If we did this, then the "optional" check for corrupting indices would go away,
and there may be a slight performance it as this would always be enabled.
The performance hit for updating a set of features in a new FS before adding it
to the index should be unmeasurable, I think. But would be worth measuring...
-Marshall
On 12/2/2014 11:14 AM, Marshall Schor wrote:
> A subsequent discussion with Burn L. produced the following two good ideas:
>
> 1) The UIMA framework could automatically do the safe thing on each feature
> modification that required it. Although this might seem inefficient, it is
> likely that in most cases, only one feature (used as a key in some index spec)

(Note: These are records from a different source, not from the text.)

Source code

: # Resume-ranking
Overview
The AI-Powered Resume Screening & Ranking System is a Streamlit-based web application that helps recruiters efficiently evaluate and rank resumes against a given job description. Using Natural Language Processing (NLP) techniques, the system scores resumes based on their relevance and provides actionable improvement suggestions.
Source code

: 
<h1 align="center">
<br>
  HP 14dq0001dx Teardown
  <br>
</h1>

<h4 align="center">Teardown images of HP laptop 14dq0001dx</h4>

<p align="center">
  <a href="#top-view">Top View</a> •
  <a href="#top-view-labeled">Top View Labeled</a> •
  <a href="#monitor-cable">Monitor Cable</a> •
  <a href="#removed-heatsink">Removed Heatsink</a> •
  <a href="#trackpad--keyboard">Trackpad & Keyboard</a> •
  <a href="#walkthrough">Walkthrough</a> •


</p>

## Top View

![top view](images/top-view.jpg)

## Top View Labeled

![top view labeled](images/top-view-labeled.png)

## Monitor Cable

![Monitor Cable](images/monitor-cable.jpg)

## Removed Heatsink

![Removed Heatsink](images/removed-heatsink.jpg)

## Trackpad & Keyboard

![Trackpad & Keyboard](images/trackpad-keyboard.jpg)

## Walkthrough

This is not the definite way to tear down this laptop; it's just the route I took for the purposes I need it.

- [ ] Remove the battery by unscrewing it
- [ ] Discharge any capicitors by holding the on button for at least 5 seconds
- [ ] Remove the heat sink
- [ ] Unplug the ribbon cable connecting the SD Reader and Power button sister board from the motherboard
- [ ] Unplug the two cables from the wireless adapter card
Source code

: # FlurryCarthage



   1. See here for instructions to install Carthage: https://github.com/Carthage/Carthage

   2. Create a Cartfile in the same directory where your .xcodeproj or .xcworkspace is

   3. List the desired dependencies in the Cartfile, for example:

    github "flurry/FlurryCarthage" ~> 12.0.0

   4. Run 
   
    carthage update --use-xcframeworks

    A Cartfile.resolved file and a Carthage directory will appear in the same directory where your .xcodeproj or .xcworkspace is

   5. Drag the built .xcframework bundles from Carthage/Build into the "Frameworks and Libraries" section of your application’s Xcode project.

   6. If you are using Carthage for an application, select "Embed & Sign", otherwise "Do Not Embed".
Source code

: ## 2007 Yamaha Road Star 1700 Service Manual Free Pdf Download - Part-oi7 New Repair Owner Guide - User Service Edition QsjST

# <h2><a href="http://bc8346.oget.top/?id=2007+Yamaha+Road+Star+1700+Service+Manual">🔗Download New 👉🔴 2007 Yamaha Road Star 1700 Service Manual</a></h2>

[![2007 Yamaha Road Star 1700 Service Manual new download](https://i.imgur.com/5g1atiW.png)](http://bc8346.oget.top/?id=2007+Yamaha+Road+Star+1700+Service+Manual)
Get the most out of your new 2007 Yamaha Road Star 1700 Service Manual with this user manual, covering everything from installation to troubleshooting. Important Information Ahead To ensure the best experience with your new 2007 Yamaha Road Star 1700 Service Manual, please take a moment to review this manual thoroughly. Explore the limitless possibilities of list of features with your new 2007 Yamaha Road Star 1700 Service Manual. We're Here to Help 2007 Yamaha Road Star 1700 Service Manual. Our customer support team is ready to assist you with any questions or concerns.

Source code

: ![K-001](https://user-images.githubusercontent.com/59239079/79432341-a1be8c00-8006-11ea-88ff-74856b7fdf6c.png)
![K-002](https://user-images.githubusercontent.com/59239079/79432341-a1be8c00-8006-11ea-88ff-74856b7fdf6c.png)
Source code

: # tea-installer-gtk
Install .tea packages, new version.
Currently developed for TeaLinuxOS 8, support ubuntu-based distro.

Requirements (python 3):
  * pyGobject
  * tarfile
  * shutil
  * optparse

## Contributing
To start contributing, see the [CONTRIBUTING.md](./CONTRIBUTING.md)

> is being modified at any one time. For those cases where this isn't true, the
> alternative of a index protection block encapsulating multiple updates could
> be
> used; but it's likely that would rarely be needed.
>
> The automatic approach would, in effect, do a remove, modify, add-back cycle
> for
> each feature modification, in all indices where the FS was in the index, if
> the
> feature was used as a key.
>
> This would be a boon to users - as their code would now work without the
> danger
> of accidentally corrupting indices.
>
> 2) Because this would turn a feature update into (potentially) a remove -
> update
> - add operation, users writing feature updates inside an interator would be
> exposed to suddenly getting illegal index modification while iterating
> exceptions.
>
> This has long been an issue, I think, causing users to write loops that
> extract
> FSs into array lists and then iterate over those, while doing UIMA index adds/
> removes.
>
> How about we add a method to our iterator creation suite, perhaps named
> safeIterator(), which creates a snapshot of the index its iterating over at
> the
> start, and then allows the user code to do arbitrary index adds/removes? It
> seems this occurs frequently enough to warrant UIMA built-in support, and some
> optimizations may be available. It seems it could be especially helpful if (1)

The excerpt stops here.